Di fatto si “paga” 15 cent in più al litro una maggiore risposta dell’acceleratore ed un poco di sprint, cosa questa che non mi sembra fondamentale per la massa degli automobilisti.

Ovviamente se la Shell (e le altre compagnie) vende questa benzina a prezzo decisamente maggiorato, avrà senz’altro il suo ritorno economico, tuttavia vien da pensare che, una volta di più, molti automobilisti si facciano incantare dagli slogan dei pubblicitari piuttosto che dalle effettive prestazioni che servono nella guida di tutti i giorni.

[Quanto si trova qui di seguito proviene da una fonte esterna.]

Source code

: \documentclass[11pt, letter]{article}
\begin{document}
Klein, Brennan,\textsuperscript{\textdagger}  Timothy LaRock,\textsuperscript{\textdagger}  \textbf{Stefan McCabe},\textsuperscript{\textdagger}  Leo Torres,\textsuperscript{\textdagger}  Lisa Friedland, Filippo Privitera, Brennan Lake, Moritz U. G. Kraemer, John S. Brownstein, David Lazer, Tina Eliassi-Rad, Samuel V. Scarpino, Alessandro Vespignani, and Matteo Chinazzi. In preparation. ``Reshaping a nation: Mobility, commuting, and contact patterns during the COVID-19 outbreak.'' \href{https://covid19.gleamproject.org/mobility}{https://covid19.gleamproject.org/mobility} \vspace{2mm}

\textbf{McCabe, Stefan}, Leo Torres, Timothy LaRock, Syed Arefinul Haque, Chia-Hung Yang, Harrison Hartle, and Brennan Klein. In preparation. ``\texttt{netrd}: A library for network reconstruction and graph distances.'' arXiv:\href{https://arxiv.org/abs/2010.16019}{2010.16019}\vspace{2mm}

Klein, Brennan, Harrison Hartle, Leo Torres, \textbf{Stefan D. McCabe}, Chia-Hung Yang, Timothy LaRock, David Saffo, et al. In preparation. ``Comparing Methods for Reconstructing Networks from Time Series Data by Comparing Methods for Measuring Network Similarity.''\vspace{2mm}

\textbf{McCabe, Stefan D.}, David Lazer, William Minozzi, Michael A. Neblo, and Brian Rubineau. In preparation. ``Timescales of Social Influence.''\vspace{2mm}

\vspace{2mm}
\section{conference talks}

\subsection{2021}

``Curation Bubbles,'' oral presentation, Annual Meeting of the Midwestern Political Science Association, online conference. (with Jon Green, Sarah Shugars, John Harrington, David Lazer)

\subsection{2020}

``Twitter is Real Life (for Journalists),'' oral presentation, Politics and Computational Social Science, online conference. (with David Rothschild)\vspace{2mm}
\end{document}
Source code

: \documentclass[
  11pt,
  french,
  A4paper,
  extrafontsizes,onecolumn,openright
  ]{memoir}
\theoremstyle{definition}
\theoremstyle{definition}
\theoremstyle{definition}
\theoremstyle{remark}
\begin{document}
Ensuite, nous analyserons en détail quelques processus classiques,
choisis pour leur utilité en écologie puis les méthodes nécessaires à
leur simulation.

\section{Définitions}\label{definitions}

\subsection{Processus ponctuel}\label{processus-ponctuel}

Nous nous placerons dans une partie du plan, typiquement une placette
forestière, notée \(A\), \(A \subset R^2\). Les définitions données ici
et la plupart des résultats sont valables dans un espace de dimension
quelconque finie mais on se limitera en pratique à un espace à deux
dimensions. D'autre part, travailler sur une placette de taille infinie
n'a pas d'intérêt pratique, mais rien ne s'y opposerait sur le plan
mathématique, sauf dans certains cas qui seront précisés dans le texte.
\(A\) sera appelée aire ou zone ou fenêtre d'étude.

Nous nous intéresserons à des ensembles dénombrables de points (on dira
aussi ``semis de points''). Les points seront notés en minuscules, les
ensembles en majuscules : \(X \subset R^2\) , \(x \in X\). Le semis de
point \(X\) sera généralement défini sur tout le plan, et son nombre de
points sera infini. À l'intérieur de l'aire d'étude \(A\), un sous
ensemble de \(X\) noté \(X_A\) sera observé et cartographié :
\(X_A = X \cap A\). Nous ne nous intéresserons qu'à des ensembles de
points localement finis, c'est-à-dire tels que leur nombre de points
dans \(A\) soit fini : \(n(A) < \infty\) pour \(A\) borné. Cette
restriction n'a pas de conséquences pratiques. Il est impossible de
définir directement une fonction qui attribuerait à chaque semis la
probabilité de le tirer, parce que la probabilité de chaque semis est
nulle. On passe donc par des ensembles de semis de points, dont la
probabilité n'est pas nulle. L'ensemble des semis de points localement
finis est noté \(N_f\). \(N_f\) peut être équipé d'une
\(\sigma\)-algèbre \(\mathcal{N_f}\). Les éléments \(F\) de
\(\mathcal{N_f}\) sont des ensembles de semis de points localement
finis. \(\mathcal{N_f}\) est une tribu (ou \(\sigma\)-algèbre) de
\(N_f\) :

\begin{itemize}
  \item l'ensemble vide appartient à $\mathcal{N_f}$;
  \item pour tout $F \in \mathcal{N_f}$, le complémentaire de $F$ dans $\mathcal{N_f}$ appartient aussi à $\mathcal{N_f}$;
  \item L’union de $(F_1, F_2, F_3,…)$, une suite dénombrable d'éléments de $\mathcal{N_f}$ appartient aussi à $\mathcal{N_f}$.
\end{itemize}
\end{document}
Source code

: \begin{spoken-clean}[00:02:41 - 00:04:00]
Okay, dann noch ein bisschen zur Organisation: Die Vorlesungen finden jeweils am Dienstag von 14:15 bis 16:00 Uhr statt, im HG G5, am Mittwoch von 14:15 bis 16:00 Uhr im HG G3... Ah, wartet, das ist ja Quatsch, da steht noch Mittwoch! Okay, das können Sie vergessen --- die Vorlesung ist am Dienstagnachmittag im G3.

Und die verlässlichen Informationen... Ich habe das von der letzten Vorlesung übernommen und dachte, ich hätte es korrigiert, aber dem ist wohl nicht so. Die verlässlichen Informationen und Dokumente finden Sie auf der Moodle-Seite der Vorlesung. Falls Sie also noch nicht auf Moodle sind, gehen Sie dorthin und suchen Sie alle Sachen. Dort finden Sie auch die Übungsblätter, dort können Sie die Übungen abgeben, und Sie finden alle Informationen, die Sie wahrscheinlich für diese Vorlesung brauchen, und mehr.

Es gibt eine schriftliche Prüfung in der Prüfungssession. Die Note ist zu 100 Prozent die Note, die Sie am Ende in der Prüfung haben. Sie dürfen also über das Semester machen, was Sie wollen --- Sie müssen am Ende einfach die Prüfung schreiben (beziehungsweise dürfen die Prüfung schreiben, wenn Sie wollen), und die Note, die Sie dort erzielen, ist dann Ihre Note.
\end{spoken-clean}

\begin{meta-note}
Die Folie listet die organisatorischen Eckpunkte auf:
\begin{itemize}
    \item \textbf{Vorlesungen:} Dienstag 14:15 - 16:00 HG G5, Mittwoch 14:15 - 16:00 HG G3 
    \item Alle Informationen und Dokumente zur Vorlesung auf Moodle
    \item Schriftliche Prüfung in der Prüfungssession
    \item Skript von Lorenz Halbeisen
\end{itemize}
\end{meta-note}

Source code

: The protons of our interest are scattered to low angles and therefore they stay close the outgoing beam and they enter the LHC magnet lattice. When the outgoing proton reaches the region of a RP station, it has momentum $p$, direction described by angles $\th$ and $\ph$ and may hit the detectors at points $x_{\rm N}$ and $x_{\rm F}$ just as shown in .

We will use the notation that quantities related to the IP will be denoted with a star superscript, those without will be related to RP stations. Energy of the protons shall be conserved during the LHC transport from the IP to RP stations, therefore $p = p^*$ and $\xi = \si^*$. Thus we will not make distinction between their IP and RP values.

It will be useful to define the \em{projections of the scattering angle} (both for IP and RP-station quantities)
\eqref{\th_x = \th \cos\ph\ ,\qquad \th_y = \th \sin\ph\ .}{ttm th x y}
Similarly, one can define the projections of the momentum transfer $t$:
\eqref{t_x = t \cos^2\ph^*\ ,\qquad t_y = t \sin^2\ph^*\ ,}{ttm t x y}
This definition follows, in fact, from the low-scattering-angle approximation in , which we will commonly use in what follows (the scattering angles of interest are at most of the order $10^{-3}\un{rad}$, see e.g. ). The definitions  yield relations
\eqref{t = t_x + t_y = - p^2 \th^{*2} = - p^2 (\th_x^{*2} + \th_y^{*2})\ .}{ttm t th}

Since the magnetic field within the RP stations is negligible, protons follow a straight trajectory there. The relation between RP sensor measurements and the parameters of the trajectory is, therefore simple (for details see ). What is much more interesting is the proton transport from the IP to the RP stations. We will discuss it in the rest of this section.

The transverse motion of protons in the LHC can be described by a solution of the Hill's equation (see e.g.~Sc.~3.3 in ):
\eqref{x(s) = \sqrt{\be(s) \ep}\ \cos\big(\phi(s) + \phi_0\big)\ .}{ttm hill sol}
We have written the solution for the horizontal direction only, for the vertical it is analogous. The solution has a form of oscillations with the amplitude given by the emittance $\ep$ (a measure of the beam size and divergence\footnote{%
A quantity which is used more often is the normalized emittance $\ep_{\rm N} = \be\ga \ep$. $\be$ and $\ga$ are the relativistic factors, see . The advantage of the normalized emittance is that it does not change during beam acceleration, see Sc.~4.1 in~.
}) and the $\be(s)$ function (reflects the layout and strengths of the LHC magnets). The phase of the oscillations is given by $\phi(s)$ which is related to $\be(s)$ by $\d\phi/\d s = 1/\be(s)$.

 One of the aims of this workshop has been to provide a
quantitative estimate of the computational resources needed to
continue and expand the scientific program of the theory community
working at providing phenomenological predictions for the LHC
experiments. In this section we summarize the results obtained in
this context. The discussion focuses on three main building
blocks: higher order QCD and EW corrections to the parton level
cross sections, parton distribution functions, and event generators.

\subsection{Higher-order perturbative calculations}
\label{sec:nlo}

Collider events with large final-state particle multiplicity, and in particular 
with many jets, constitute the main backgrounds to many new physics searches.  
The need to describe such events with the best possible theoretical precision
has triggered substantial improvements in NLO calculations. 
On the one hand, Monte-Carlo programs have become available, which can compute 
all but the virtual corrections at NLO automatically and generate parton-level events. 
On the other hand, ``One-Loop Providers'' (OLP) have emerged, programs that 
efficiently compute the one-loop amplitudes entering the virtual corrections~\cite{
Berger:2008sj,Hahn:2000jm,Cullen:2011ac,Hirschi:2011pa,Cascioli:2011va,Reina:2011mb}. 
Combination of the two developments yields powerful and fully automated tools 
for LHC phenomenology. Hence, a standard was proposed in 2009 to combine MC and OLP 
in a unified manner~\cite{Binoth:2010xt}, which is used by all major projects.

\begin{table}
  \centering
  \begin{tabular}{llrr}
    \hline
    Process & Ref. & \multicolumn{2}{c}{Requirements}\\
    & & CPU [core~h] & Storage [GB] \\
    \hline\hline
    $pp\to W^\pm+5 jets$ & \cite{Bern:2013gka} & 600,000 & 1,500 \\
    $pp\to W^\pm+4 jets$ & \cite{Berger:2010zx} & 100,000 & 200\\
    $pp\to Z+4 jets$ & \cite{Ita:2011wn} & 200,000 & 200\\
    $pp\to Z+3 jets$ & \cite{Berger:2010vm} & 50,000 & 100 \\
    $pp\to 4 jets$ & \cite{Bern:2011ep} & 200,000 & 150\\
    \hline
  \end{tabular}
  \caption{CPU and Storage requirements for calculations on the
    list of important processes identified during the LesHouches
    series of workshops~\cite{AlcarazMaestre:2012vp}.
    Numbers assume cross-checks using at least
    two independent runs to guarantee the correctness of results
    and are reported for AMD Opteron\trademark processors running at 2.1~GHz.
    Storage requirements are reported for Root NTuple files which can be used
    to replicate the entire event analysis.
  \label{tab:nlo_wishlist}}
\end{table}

Resta poi il fatto che non riesca a capire coma mai in Italia si viaggi sempre ad una velocità diversa che nel resto d’Europa e non mi riferisco alla velocità autostradale, bensì al fatto che nel resto dell’Europa quasi tutte le compagnie vendano la verde con numero d’ottano 95 e la versione super con 98 ottani, mentre in Italia si sia preferito sviluppare delle “super speciali” con additivi e formulazioni che “attirino” il consumatore.

Ai tempi del test di “Quattroruote Lab”, nel 2006, era inoltre emerso che per la sua tipologia molto particolare, la V-power era raffinata in Olanda e da qui trasportata in Italia. Costi di trasporto e distribuzione a parte, dal punto di vista ambientale è sicuramente un bel colpo.